[Source texts of formatted documents]
····················

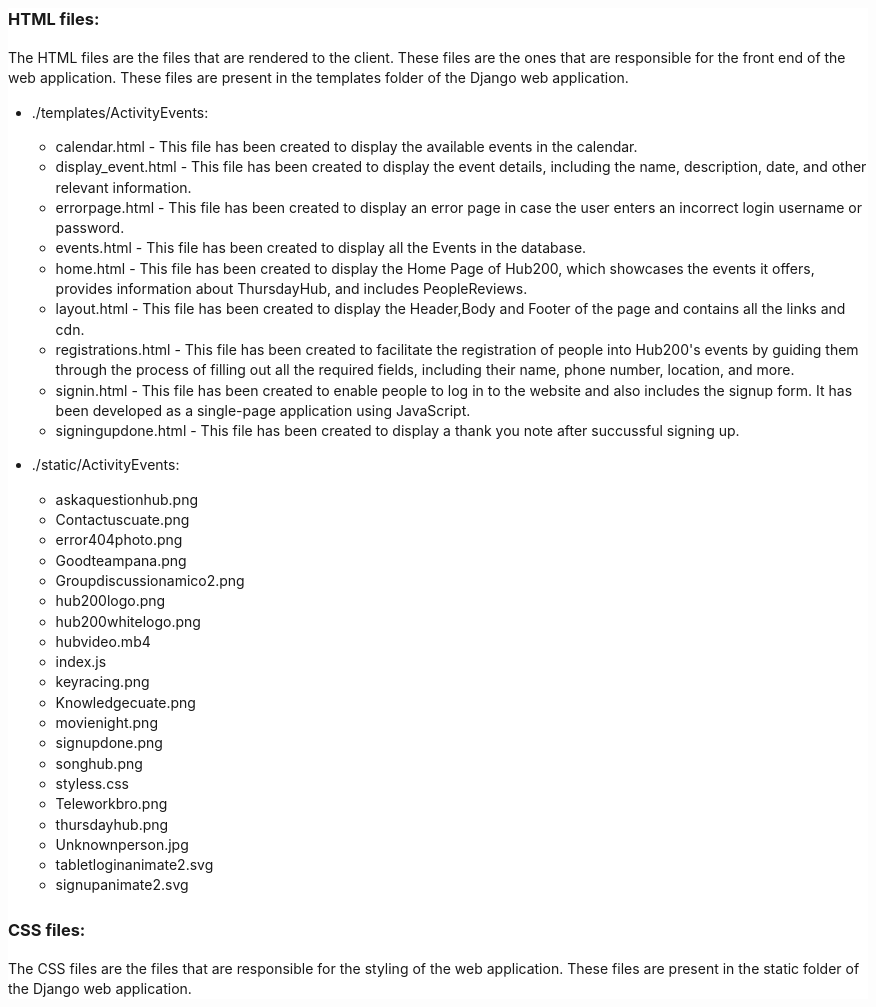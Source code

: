 ### HTML files:

The HTML files are the files that are rendered to the client. These files are the ones that are responsible for the front end of the web application. These files are present in the templates folder of the Django web application.
+ ./templates/ActivityEvents:
    * calendar.html - This file has been created to display the available events in the calendar.
    * display_event.html - This file has been created to display the event details, including the name, description, date, and other relevant information.
    * errorpage.html - This file has been created to display an error page in case the user enters an incorrect login username or password.
    * events.html - This file has been created to display all the Events in the database.
    * home.html - This file has been created to display the Home Page of Hub200, which showcases the events it offers, provides information about ThursdayHub, and includes PeopleReviews.
    * layout.html - This file has been created to display the Header,Body and Footer of the page and contains all the links and cdn.
    * registrations.html - This file has been created to facilitate the registration of people into Hub200's events by guiding them through the process of filling out all the required fields, including their name, phone number, location, and more.
    * signin.html - This file has been created to enable people to log in to the website and also includes the signup form. It has been developed as a single-page application using JavaScript.
    * signingupdone.html - This file has been created to display a thank you note after succussful signing up.


+ ./static/ActivityEvents:
    * askaquestionhub.png 
    * Contactuscuate.png 
    * error404photo.png 
    * Goodteampana.png 
    * Groupdiscussionamico2.png 
    * hub200logo.png 
    * hub200whitelogo.png
    * hubvideo.mb4 
    * index.js
    * keyracing.png 
    * Knowledgecuate.png 
    * movienight.png 
    * signupdone.png 
    * songhub.png
    * styless.css
    * Teleworkbro.png
    * thursdayhub.png
    * Unknownperson.jpg
    * tabletloginanimate2.svg
    * signupanimate2.svg

### CSS files:

The CSS files are the files that are responsible for the styling of the web application. These files are present in the static folder of the Django web application.
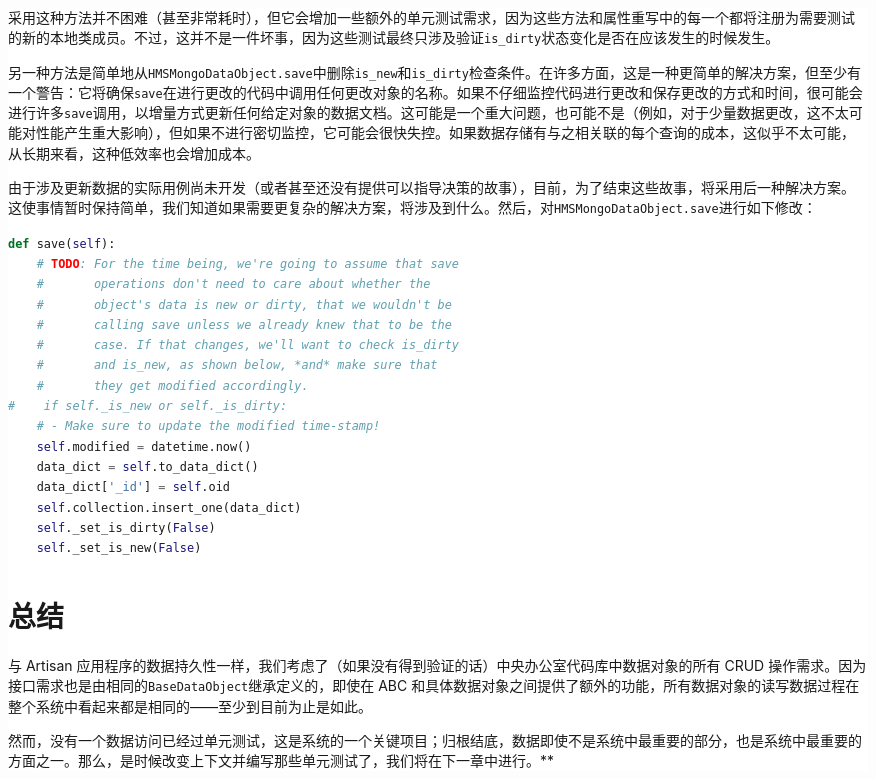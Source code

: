 采用这种方法并不困难（甚至非常耗时），但它会增加一些额外的单元测试需求，因为这些方法和属性重写中的每一个都将注册为需要测试的新的本地类成员。不过，这并不是一件坏事，因为这些测试最终只涉及验证`is_dirty`状态变化是否在应该发生的时候发生。

另一种方法是简单地从`HMSMongoDataObject.save`中删除`is_new`和`is_dirty`检查条件。在许多方面，这是一种更简单的解决方案，但至少有一个警告：它将确保`save`在进行更改的代码中调用任何更改对象的名称。如果不仔细监控代码进行更改和保存更改的方式和时间，很可能会进行许多`save`调用，以增量方式更新任何给定对象的数据文档。这可能是一个重大问题，也可能不是（例如，对于少量数据更改，这不太可能对性能产生重大影响），但如果不进行密切监控，它可能会很快失控。如果数据存储有与之相关联的每个查询的成本，这似乎不太可能，从长期来看，这种低效率也会增加成本。

由于涉及更新数据的实际用例尚未开发（或者甚至还没有提供可以指导决策的故事），目前，为了结束这些故事，将采用后一种解决方案。这使事情暂时保持简单，我们知道如果需要更复杂的解决方案，将涉及到什么。然后，对`HMSMongoDataObject.save`进行如下修改：

```py
def save(self):
    # TODO: For the time being, we're going to assume that save 
    #       operations don't need to care about whether the 
    #       object's data is new or dirty, that we wouldn't be 
    #       calling save unless we already knew that to be the 
    #       case. If that changes, we'll want to check is_dirty 
    #       and is_new, as shown below, *and* make sure that 
    #       they get modified accordingly.
#    if self._is_new or self._is_dirty:
    # - Make sure to update the modified time-stamp!
    self.modified = datetime.now()
    data_dict = self.to_data_dict()
    data_dict['_id'] = self.oid
    self.collection.insert_one(data_dict)
    self._set_is_dirty(False)
    self._set_is_new(False) 
```

# 总结

与 Artisan 应用程序的数据持久性一样，我们考虑了（如果没有得到验证的话）中央办公室代码库中数据对象的所有 CRUD 操作需求。因为接口需求也是由相同的`BaseDataObject`继承定义的，即使在 ABC 和具体数据对象之间提供了额外的功能，所有数据对象的读写数据过程在整个系统中看起来都是相同的——至少到目前为止是如此。

然而，没有一个数据访问已经过单元测试，这是系统的一个关键项目；归根结底，数据即使不是系统中最重要的部分，也是系统中最重要的方面之一。那么，是时候改变上下文并编写那些单元测试了，我们将在下一章中进行。**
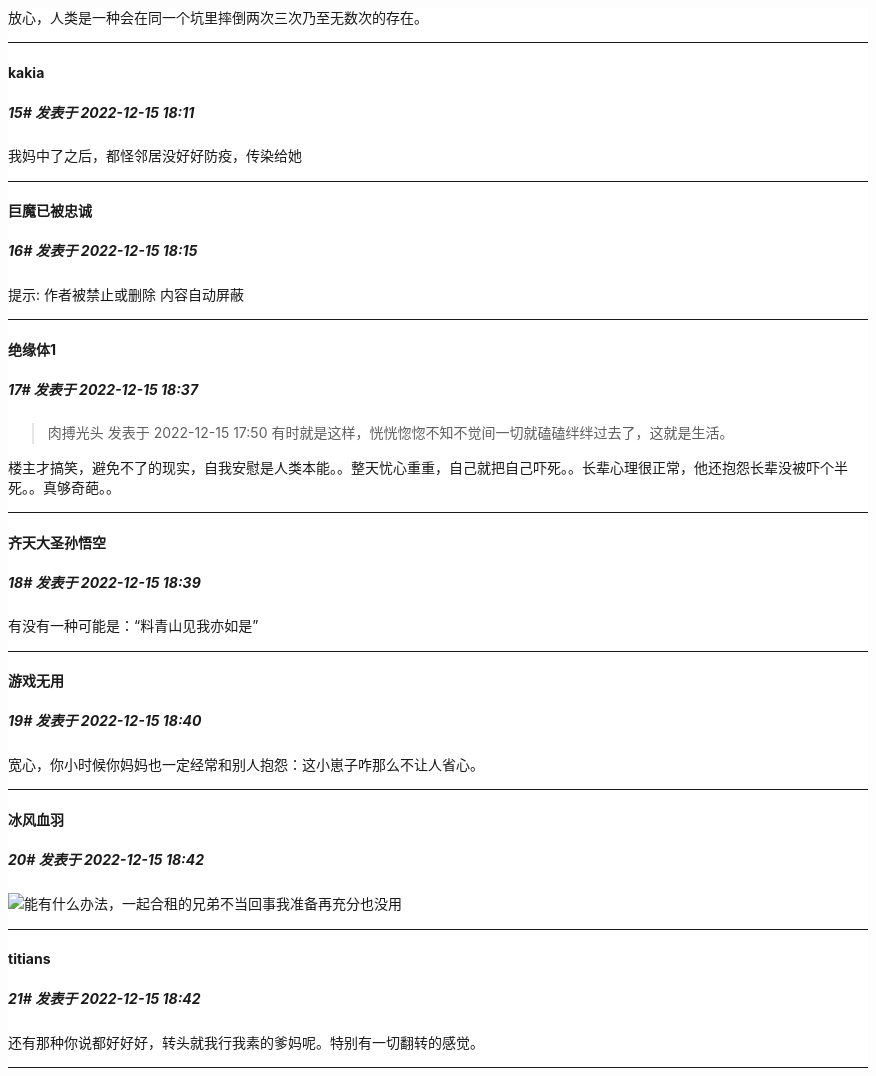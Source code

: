 放心，人类是一种会在同一个坑里摔倒两次三次乃至无数次的存在。

*****

####  kakia  
##### 15#       发表于 2022-12-15 18:11

我妈中了之后，都怪邻居没好好防疫，传染给她

*****

####  巨魔已被忠诚  
##### 16#       发表于 2022-12-15 18:15

提示: 作者被禁止或删除 内容自动屏蔽

*****

####  绝缘体1  
##### 17#       发表于 2022-12-15 18:37

<blockquote>肉搏光头 发表于 2022-12-15 17:50
有时就是这样，恍恍惚惚不知不觉间一切就磕磕绊绊过去了，这就是生活。</blockquote>
楼主才搞笑，避免不了的现实，自我安慰是人类本能。。整天忧心重重，自己就把自己吓死。。长辈心理很正常，他还抱怨长辈没被吓个半死。。真够奇葩。。

*****

####  齐天大圣孙悟空  
##### 18#       发表于 2022-12-15 18:39

有没有一种可能是：“料青山见我亦如是”

*****

####  游戏无用  
##### 19#       发表于 2022-12-15 18:40

宽心，你小时候你妈妈也一定经常和别人抱怨：这小崽子咋那么不让人省心。

*****

####  冰风血羽  
##### 20#       发表于 2022-12-15 18:42

<img src="https://static.saraba1st.com/image/smiley/face2017/049.png" referrerpolicy="no-referrer">能有什么办法，一起合租的兄弟不当回事我准备再充分也没用

*****

####  titians  
##### 21#       发表于 2022-12-15 18:42

还有那种你说都好好好，转头就我行我素的爹妈呢。特别有一切翻转的感觉。

*****
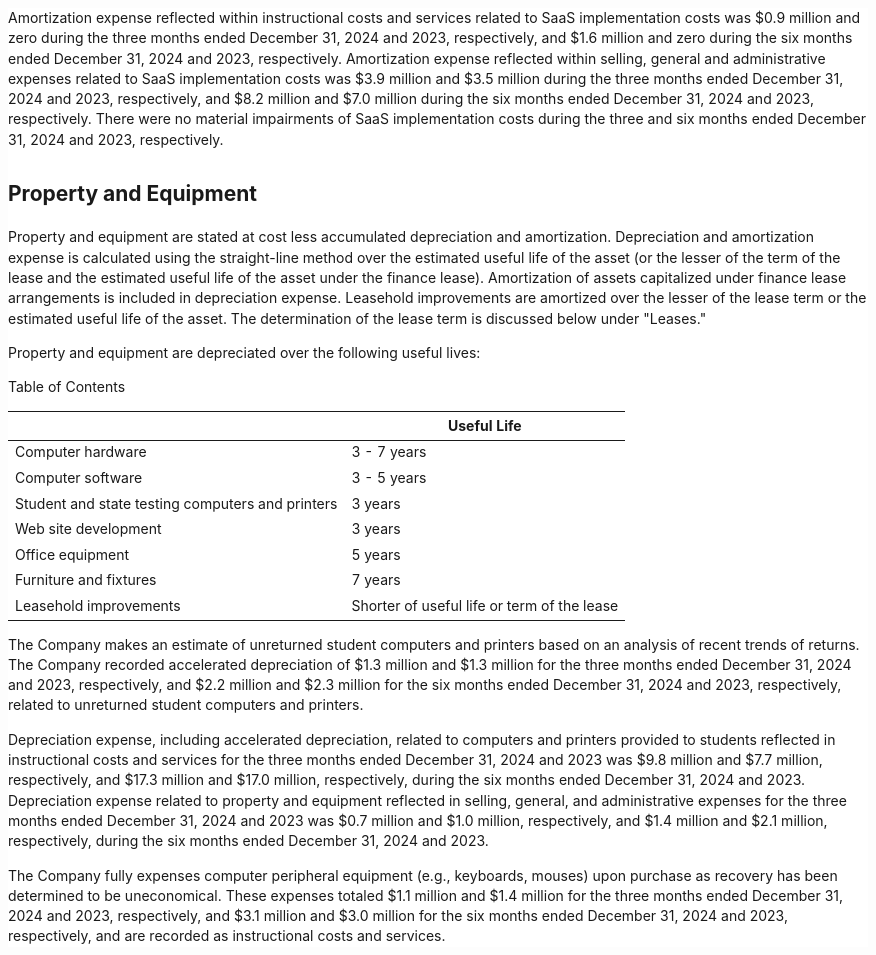 Amortization expense reflected within instructional costs and services related to SaaS implementation costs was $0.9 million and zero during the three months ended December 31, 2024 and 2023, respectively, and $1.6 million and zero during the six months ended December 31, 2024 and 2023, respectively. Amortization expense reflected within selling, general and administrative expenses related to SaaS implementation costs was $3.9 million and $3.5 million during the three months ended December 31, 2024 and 2023, respectively, and $8.2 million and $7.0 million during the six months ended December 31, 2024 and 2023, respectively. There were no material impairments of SaaS implementation costs during the three and six months ended December 31, 2024 and 2023, respectively.

Property and Equipment
----------------------

Property and equipment are stated at cost less accumulated depreciation and amortization. Depreciation and amortization expense is calculated using the straight-line method over the estimated useful life of the asset (or the lesser of the term of the lease and the estimated useful life of the asset under the finance lease). Amortization of assets capitalized under finance lease arrangements is included in depreciation expense. Leasehold improvements are amortized over the lesser of the lease term or the estimated useful life of the asset. The determination of the lease term is discussed below under "Leases."

Property and equipment are depreciated over the following useful lives:

Table of Contents

| | Useful Life |
| --- | --- |
| Computer hardware | 3 - 7 years |
| Computer software | 3 - 5 years |
| Student and state testing computers and printers | 3 years |
| Web site development | 3 years |
| Office equipment | 5 years |
| Furniture and fixtures | 7 years |
| Leasehold improvements | Shorter of useful life or term of the lease |

The Company makes an estimate of unreturned student computers and printers based on an analysis of recent trends of returns. The Company recorded accelerated depreciation of $1.3 million and $1.3 million for the three months ended December 31, 2024 and 2023, respectively, and $2.2 million and $2.3 million for the six months ended December 31, 2024 and 2023, respectively, related to unreturned student computers and printers.

Depreciation expense, including accelerated depreciation, related to computers and printers provided to students reflected in instructional costs and services for the three months ended December 31, 2024 and 2023 was $9.8 million and $7.7 million, respectively, and $17.3 million and $17.0 million, respectively, during the six months ended December 31, 2024 and 2023. Depreciation expense related to property and equipment reflected in selling, general, and administrative expenses for the three months ended December 31, 2024 and 2023 was $0.7 million and $1.0 million, respectively, and $1.4 million and $2.1 million, respectively, during the six months ended December 31, 2024 and 2023.

The Company fully expenses computer peripheral equipment (e.g., keyboards, mouses) upon purchase as recovery has been determined to be uneconomical. These expenses totaled $1.1 million and $1.4 million for the three months ended December 31, 2024 and 2023, respectively, and $3.1 million and $3.0 million for the six months ended December 31, 2024 and 2023, respectively, and are recorded as instructional costs and services.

····················

* _Exercise objective_:
Report, with no additional words, how many lines in the records above contain the word "information".

* _Task response_:
2